Lejos de seguir las instigaciones de los que le aconsejaban que se proclamara independiente, prefirió venir á España á dar explicaciones de su conducta al emperador Carlos V (1528). Este monarca pareció penetrarse del mérito é importancia de sus servicios, le recibió con mucha distinción, le colmó de elogios, y le hizo caballero del hábito de Santiago y marqués del Valle de Oaxaca (1529). Mas con pretexto de dividir convenientemente la autoridad, nombró un virrey para Nueva España, conservándole á él el mando militar y la facultad de continuar y extender las conquistas. De vuelta á Méjico se vió reducido á un papel casi secundario por la rivalidad y la envidia de los miembros de la audiencia. Para evitar más disgustos y no sentir tanto la decadencia de su poder, equipó una flota considerable, y partió á hacer descubrimientos en el gran mar del Sur, y descubrió la gran península de la California, y reconoció una parte del golfo que la separa de Nueva España (1536).

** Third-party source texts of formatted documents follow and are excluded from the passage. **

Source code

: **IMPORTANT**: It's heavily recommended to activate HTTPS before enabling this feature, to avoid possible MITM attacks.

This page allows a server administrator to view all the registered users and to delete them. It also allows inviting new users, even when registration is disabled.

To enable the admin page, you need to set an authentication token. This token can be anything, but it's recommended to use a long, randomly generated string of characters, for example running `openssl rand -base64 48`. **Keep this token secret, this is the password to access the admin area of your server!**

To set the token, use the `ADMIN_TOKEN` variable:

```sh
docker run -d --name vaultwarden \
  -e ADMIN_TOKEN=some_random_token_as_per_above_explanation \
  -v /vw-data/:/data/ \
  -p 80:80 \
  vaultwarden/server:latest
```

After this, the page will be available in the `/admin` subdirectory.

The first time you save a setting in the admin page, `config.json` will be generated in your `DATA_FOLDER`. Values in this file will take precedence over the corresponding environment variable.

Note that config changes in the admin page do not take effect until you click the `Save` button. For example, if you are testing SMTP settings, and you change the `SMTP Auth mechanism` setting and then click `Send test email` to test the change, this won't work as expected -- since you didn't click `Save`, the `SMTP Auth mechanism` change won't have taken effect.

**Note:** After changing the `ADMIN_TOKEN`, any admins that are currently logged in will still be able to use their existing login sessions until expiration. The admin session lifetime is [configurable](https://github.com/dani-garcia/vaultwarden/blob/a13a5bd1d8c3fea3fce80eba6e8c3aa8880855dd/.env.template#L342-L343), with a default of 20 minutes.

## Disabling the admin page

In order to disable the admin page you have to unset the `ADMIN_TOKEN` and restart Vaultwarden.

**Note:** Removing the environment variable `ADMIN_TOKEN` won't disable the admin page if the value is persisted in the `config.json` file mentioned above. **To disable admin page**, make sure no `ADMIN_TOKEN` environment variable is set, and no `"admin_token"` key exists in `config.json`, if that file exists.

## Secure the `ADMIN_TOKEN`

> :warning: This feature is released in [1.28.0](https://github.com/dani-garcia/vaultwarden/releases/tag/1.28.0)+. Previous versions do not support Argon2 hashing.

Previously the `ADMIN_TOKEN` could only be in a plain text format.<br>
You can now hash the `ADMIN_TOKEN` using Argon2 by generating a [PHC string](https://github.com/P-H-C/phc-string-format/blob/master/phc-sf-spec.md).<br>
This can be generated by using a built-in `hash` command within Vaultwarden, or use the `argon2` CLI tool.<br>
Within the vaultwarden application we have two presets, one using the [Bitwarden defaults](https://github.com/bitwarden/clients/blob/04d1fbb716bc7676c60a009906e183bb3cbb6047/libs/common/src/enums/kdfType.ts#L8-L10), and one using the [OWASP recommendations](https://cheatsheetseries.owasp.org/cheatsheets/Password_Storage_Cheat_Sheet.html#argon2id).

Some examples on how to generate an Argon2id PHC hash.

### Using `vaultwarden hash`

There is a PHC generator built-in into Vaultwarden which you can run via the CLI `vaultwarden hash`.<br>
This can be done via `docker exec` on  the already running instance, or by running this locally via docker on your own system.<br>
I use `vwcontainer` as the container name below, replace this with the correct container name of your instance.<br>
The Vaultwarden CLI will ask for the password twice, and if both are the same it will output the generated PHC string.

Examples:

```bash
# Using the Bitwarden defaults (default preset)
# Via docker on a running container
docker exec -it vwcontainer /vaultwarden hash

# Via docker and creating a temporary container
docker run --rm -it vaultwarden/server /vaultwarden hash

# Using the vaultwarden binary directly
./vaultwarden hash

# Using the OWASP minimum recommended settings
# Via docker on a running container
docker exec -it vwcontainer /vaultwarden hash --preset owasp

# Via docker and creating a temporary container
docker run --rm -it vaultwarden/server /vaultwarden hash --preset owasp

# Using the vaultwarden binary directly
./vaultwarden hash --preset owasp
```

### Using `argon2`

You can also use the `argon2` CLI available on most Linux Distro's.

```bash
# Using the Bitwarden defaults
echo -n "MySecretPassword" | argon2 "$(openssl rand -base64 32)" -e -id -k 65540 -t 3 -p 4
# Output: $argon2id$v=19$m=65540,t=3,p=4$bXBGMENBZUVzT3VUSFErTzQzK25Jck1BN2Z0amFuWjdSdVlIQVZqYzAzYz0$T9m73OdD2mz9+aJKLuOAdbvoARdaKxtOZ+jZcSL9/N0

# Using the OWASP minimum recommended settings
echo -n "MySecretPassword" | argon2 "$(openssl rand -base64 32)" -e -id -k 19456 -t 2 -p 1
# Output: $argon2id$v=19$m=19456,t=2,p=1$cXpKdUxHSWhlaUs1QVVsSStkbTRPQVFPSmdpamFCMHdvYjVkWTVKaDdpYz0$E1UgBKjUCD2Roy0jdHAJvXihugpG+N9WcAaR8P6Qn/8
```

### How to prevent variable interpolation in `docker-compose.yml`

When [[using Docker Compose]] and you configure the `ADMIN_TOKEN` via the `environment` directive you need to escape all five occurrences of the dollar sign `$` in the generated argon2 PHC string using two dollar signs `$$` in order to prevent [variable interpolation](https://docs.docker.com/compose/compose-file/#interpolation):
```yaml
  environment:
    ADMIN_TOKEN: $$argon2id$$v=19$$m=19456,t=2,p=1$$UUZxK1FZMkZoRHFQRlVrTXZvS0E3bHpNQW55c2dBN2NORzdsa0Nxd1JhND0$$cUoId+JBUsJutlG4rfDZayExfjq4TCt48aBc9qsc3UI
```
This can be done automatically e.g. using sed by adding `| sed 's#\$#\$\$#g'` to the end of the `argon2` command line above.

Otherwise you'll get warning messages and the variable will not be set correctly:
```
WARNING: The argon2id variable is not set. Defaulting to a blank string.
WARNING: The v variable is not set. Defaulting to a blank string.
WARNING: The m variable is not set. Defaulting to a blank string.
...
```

Obligado á regresar á Méjico á causa de las disensiones y rivalidades que seguían agitando el país, volvió á probar las mismas pesadumbres de parte de sus émulos. Cansado de tanta injusticia y de luchar con adversarios tan indignos de él, determinó venir á España, contando con que sería al menos atendido de su monarca como la vez primera. Mas sus ilusiones comenzaron á disiparse pronto al ver el frío recibimiento que se le hizo en la corte (1540). No le sirvió seguir á Carlos V y combatir como voluntario en su famosa expedición á Argel. Este nuevo servicio no fué mejor pagado que los anteriores; antes bien, con haber perdido en esta guerra, de que luego habremos de hablar, joyas de gran valor, ni aun siquiera se le indemnizó de los 300,000 escudos que había gastado en su expedición á California. Llegó á no poder conseguir una audiencia de su soberano. Tratado por el emperador Carlos V con el mismo desdén y con la misma ingratitud que Cristóbal Colón por Fernando el Católico, un día aguardó el carruaje del emperador, y se abalanzó sobre el estribo: ¿Quién sois vos? le preguntó el monarca.-Yo soy, contestó Hernán Cortés con entereza, un hombre que os ha ganado más provincias que ciudades heredasteis de vuestros padres y abuelos. Esta noble y altiva respuesta, que encierra una nueva lección tan sublime como triste, fué la última venganza del gran conquistador.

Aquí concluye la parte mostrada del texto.